À quelques minutes du coup d’envoi du match, l’endroit prend des allures de wagon du RER B en heure de pointe : impossible de trouver une place. « Asseyez-vous », tente un habitué improvisé manager de salle de l’instant. Sauf que les chaises de la terrasse et du sous-sol ont été déjà été réquisitionnées.

Maillot algérien sur le dos, Azidine a été malin, lui. « Ouais j’avais réservé ma place la veille. Je suis devant ! » Pour nous, ce sera debout au bord de l’escalier qui mène au sous-sol, où les habituels joueurs de tiercé, trois, ont trouvé refuge et quiétude devant un petit écran avec table mais sans chaise.

À nos côtés Mohammed, Ivoirien venu avec quelques amis, a aussi choisi de se baigner dans cette ambiance : « J’aime venir ici, surtout pour les matchs de la CAN. On se taquine mais on s’apprécie. Mais le vrai match c’est après, à 20 h, avec les Éléphants » L’équipe nationale ivoirienne, dont le match de quart de finale sera retransmis 350 m plus loin, au Kaza café.

Fumigène et ronde policière

À la Brasserie Saint-Nicolas, le coup d’envoi est donné. Darbouka, karkabous et tambours mettent l’ambiance, des chants sont repris en chœur. La bonne ambiance est de rigueur pour cette petite centaine d’aficionados, à la louche, acquis à la cause des Fennecs, surnom donné des joueurs algériens.

Derrière le zinc, Sirin s’active. « Pour qui le café ? » Une réponse lointaine précède un : « Un Orangina chef ! » qui n’est pas pour le satisfaire. Mais l’affaire tourne, mieux, en tout cas, que le jeu algérien, timide face aux Nigérians, brillants finalistes de la dernière édition de la CAN, et conquérants à la mesure de leur ambition.

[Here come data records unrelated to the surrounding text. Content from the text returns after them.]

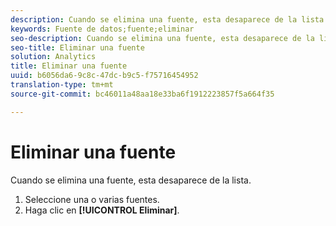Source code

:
 ```yaml
---
description: Cuando se elimina una fuente, esta desaparece de la lista.
keywords: Fuente de datos;fuente;eliminar
seo-description: Cuando se elimina una fuente, esta desaparece de la lista.
seo-title: Eliminar una fuente
solution: Analytics
title: Eliminar una fuente
uuid: b6056da6-9c8c-47dc-b9c5-f75716454952
translation-type: tm+mt
source-git-commit: bc46011a48aa18e33ba6f1912223857f5a664f35

---
```



# Eliminar una fuente

Cuando se elimina una fuente, esta desaparece de la lista.

1. Seleccione una o varias fuentes.
1. Haga clic en **[!UICONTROL Eliminar]**.
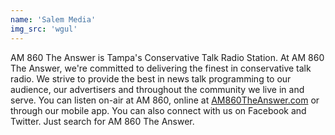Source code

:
 ```yaml
---
name: 'Salem Media'
img_src: 'wgul'
---
```


AM 860 The Answer is Tampa's Conservative Talk Radio Station. At AM 860 The Answer, we're committed to delivering the finest in conservative talk radio. We strive to provide the best in news talk programming to our audience, our advertisers and throughout the community we live in and serve. You can listen on-air at AM 860, online at [AM860TheAnswer.com](http://am860theanswer.com/) or through our mobile app. You can also connect with us on Facebook and Twitter. Just search for AM 860 The Answer.
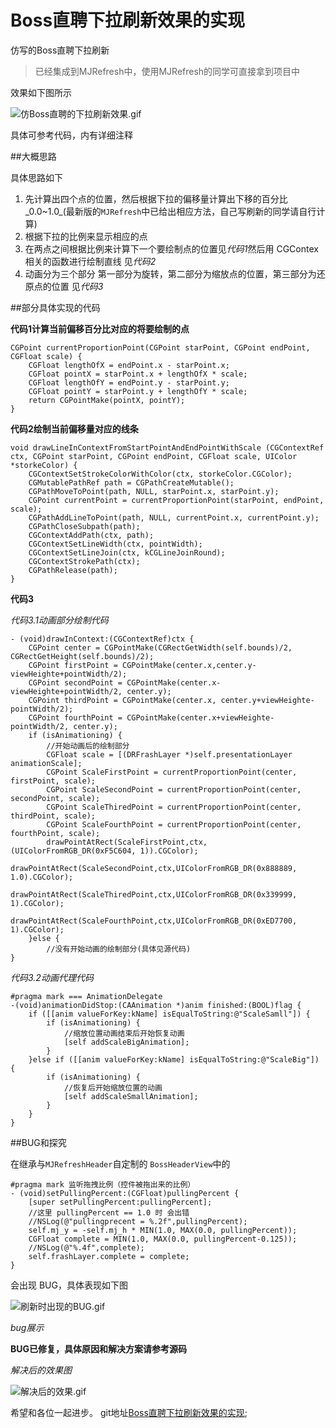 # Boss直聘下拉刷新效果的实现

仿写的Boss直聘下拉刷新

>已经集成到MJRefresh中，使用MJRefresh的同学可直接拿到项目中

效果如下图所示

![仿Boss直聘的下拉刷新效果.gif](https://ooo.0o0.ooo/2016/03/21/56f0b0eb429ff.gif)


具体可参考代码，内有详细注释

##大概思路

具体思路如下

1.  先计算出四个点的位置，然后根据下拉的偏移量计算出下移的百分比_0.0~1.0_(最新版的`MJRefresh`中已给出相应方法，自己写刷新的同学请自行计算)
2.  根据下拉的比例来显示相应的点
3.  在两点之间根据比例来计算下一个要绘制点的位置见*代码1*然后用 CGContex 相关的函数进行绘制直线 见*代码2*
4.  动画分为三个部分 第一部分为旋转，第二部分为缩放点的位置，第三部分为还原点的位置 见*代码3*

##部分具体实现的代码

**代码1计算当前偏移百分比对应的将要绘制的点**

```
CGPoint currentProportionPoint(CGPoint starPoint, CGPoint endPoint, CGFloat scale) {
    CGFloat lengthOfX = endPoint.x - starPoint.x;
    CGFloat pointX = starPoint.x + lengthOfX * scale;
    CGFloat lengthOfY = endPoint.y - starPoint.y;
    CGFloat pointY = starPoint.y + lengthOfY * scale;
    return CGPointMake(pointX, pointY);
}

```

**代码2绘制当前偏移量对应的线条**

```
void drawLineInContextFromStartPointAndEndPointWithScale (CGContextRef ctx, CGPoint starPoint, CGPoint endPoint, CGFloat scale, UIColor *storkeColor) {
    CGContextSetStrokeColorWithColor(ctx, storkeColor.CGColor);
    CGMutablePathRef path = CGPathCreateMutable();
    CGPathMoveToPoint(path, NULL, starPoint.x, starPoint.y);
    CGPoint currentPoint = currentProportionPoint(starPoint, endPoint, scale);
    CGPathAddLineToPoint(path, NULL, currentPoint.x, currentPoint.y);
    CGPathCloseSubpath(path);
    CGContextAddPath(ctx, path);
    CGContextSetLineWidth(ctx, pointWidth);
    CGContextSetLineJoin(ctx, kCGLineJoinRound);
    CGContextStrokePath(ctx);
    CGPathRelease(path);
}
```

**代码3**

*代码3.1动画部分绘制代码*

```
- (void)drawInContext:(CGContextRef)ctx {
    CGPoint center = CGPointMake(CGRectGetWidth(self.bounds)/2, CGRectGetHeight(self.bounds)/2);
    CGPoint firstPoint = CGPointMake(center.x,center.y-viewHeighte+pointWidth/2);
    CGPoint secondPoint = CGPointMake(center.x-viewHeighte+pointWidth/2, center.y);
    CGPoint thirdPoint = CGPointMake(center.x, center.y+viewHeighte-pointWidth/2);
    CGPoint fourthPoint = CGPointMake(center.x+viewHeighte-pointWidth/2, center.y);
    if (isAnimationing) {
    	//开始动画后的绘制部分
        CGFloat scale = [(DRFrashLayer *)self.presentationLayer animationScale];
        CGPoint ScaleFirstPoint = currentProportionPoint(center, firstPoint, scale);
        CGPoint ScaleSecondPoint = currentProportionPoint(center, secondPoint, scale);
        CGPoint ScaleThiredPoint = currentProportionPoint(center, thirdPoint, scale);
        CGPoint ScaleFourthPoint = currentProportionPoint(center, fourthPoint, scale);
        drawPointAtRect(ScaleFirstPoint,ctx,(UIColorFromRGB_DR(0xF5C604, 1)).CGColor);
        drawPointAtRect(ScaleSecondPoint,ctx,UIColorFromRGB_DR(0x888889, 1.0).CGColor);
        drawPointAtRect(ScaleThiredPoint,ctx,UIColorFromRGB_DR(0x339999, 1).CGColor);
        drawPointAtRect(ScaleFourthPoint,ctx,UIColorFromRGB_DR(0xED7700, 1).CGColor);
    }else {
        //没有开始动画的绘制部分(具体见源代码)
}
```
*代码3.2动画代理代码*

```
#pragma mark === AnimationDelegate
-(void)animationDidStop:(CAAnimation *)anim finished:(BOOL)flag {
    if ([[anim valueForKey:kName] isEqualToString:@"ScaleSamll"]) {
        if (isAnimationing) {
        	//缩放位置动画结束后开始恢复动画
            [self addScaleBigAnimation];
        }
    }else if ([[anim valueForKey:kName] isEqualToString:@"ScaleBig"]) {
        if (isAnimationing) {
        	//恢复后开始缩放位置的动画
            [self addScaleSmallAnimation];
        }
    }
}
```

##BUG和探究

在继承与`MJRefreshHeader`自定制的 `BossHeaderView`中的

```
#pragma mark 监听拖拽比例（控件被拖出来的比例）
- (void)setPullingPercent:(CGFloat)pullingPercent {
    [super setPullingPercent:pullingPercent];
    //这里 pullingPercent == 1.0 时 会出错 
    //NSLog(@"pullingprecent = %.2f",pullingPercent);
    self.mj_y = -self.mj_h * MIN(1.0, MAX(0.0, pullingPercent));
    CGFloat complete = MIN(1.0, MAX(0.0, pullingPercent-0.125));
    //NSLog(@"%.4f",complete);
    self.frashLayer.complete = complete;
}
```

会出现 BUG，具体表现如下图

![刷新时出现的BUG.gif](https://ooo.0o0.ooo/2016/03/22/56f1490fe9207.gif)

*bug展示*


**BUG已修复，具体原因和解决方案请参考源码**

*解决后的效果图*

![解决后的效果.gif](https://ooo.0o0.ooo/2016/03/22/56f151c1e2552.gif)


希望和各位一起进步。 git地址[Boss直聘下拉刷新效果的实现](https://github.com/gitKun/-Boss-);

À la mi-temps, tout est encore possible, avec un score nul et vierge. Dehors, fumigènes, chants et sourires font de la brasserie un curieux mystère pour les passants et quelques automobilistes.

On communie, on est heureux, mais les émotions, ce soir, sont de vraies montagnes russes. Deux buts nigérians douchent l’enthousiasme local. À l’heure de jeu, une dizaine de clients sortent, tête baissée et moral en berne, maillots algériens sur le dos.

Dix minutes avant le coup de sifflet, le bar se vide, non sans que chacun remette sa chaise à sa place initiale. L’heure n’est plus à la fête, la police fait ses premières rondes, s’assure de la quiétude du quartier. Rien à signaler. C’était bref mais bien tout de même. Et Sirin et Sivan le savent, la CAN n’est pas totalement finie.